There are several ways of doing this.

The most basic approach is to assign a value to x, then all future references to y automatically evaluates using the current value of x:

restart;
y := x+x^2;
                                  2
                             x + x
x := 3;
                               3
y;
                               12
x := sin(theta);
                           sin(theta)
y;
                                           2
                    sin(theta) + sin(theta)

The problem with this approach is that ALL future references to y use the current value for x. So, for example, it no longer makes sense to talk about diff(y,x):

diff( y, x );
Error, invalid input: diff received sin(theta), which is not valid for its 2nd argument

Note that Maple's error message shows that what it's really trying to evaluate is diff( sin(theta)+sin(theta)^2, sin(theta) ) and this does not make any sense to Maple. But, you can ask for a derivative of y with respect to theta:

diff( y, theta );
              cos(theta) + 2 sin(theta) cos(theta)

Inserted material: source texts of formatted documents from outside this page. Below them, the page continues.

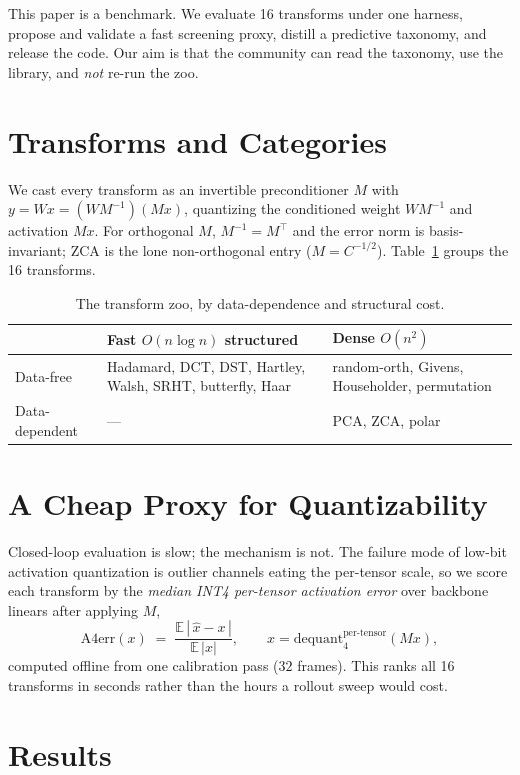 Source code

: \documentclass[conference]{IEEEtran}
\begin{document}
This paper is a benchmark. We evaluate 16 transforms under one harness, propose and validate
a fast screening proxy, distill a predictive taxonomy, and release the code. Our aim is that
the community can read the taxonomy, use the library, and \emph{not} re-run the zoo.

\section{Transforms and Categories}
We cast every transform as an invertible preconditioner $M$ with
$y=Wx=(WM^{-1})(Mx)$, quantizing the conditioned weight $WM^{-1}$ and activation $Mx$. For
orthogonal $M$, $M^{-1}=M^\top$ and the error norm is basis-invariant; ZCA is the lone
non-orthogonal entry ($M=C^{-1/2}$). Table~\ref{tab:cat} groups the 16 transforms.

\begin{table}[h]\centering
\caption{The transform zoo, by data-dependence and structural cost.}
\label{tab:cat}
\begin{tabular}{lll}
\toprule
 & Fast $O(n\log n)$ structured & Dense $O(n^2)$ \\
\midrule
Data-free & Hadamard, DCT, DST, Hartley, Walsh, SRHT, butterfly, Haar & random-orth, Givens, Householder, permutation \\
Data-dependent & --- & PCA, ZCA, polar \\
\bottomrule
\end{tabular}
\end{table}

\section{A Cheap Proxy for Quantizability}
Closed-loop evaluation is slow; the mechanism is not. The failure mode of low-bit activation
quantization is outlier channels eating the per-tensor scale, so we score each transform by
the \emph{median INT4 per-tensor activation error} over backbone linears after applying $M$,
\begin{equation}
\mathrm{A4err}(x) \;=\; \frac{\mathbb{E}\,|\,\hat x - x\,|}{\mathbb{E}\,|x|},\qquad
\hat x = \mathrm{dequant}_{4}^{\text{per-tensor}}(Mx),
\end{equation}
computed offline from one calibration pass ($32$ frames). This ranks all 16 transforms in
seconds rather than the hours a rollout sweep would cost.

\section{Results}
\end{document}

If you want to evaluate y for a specific value of x, and keep x as an independent variable, then you would use the eval or subs command:

restart;
y := x + x^2;
                                  2
                             x + x
z := eval( y, x=sin(theta) );
                                           2
                    sin(theta) + sin(theta)
subs( x=3, y );
                               12

Now, note the following derivatives:

diff( y, x );
                            1 + 2 x
diff( y, theta );
                               0
diff( z, theta );
              cos(theta) + 2 sin(theta) cos(theta)

The first requires no comment. This is exactly what we would hope to see. The second result is obtained because, unlike earlier in this message, there has not been an assignment to create a relationship between x and theta. To find a derivative of y wrt theta we have to work with the output from the eval command that provided a relationship between x and theta.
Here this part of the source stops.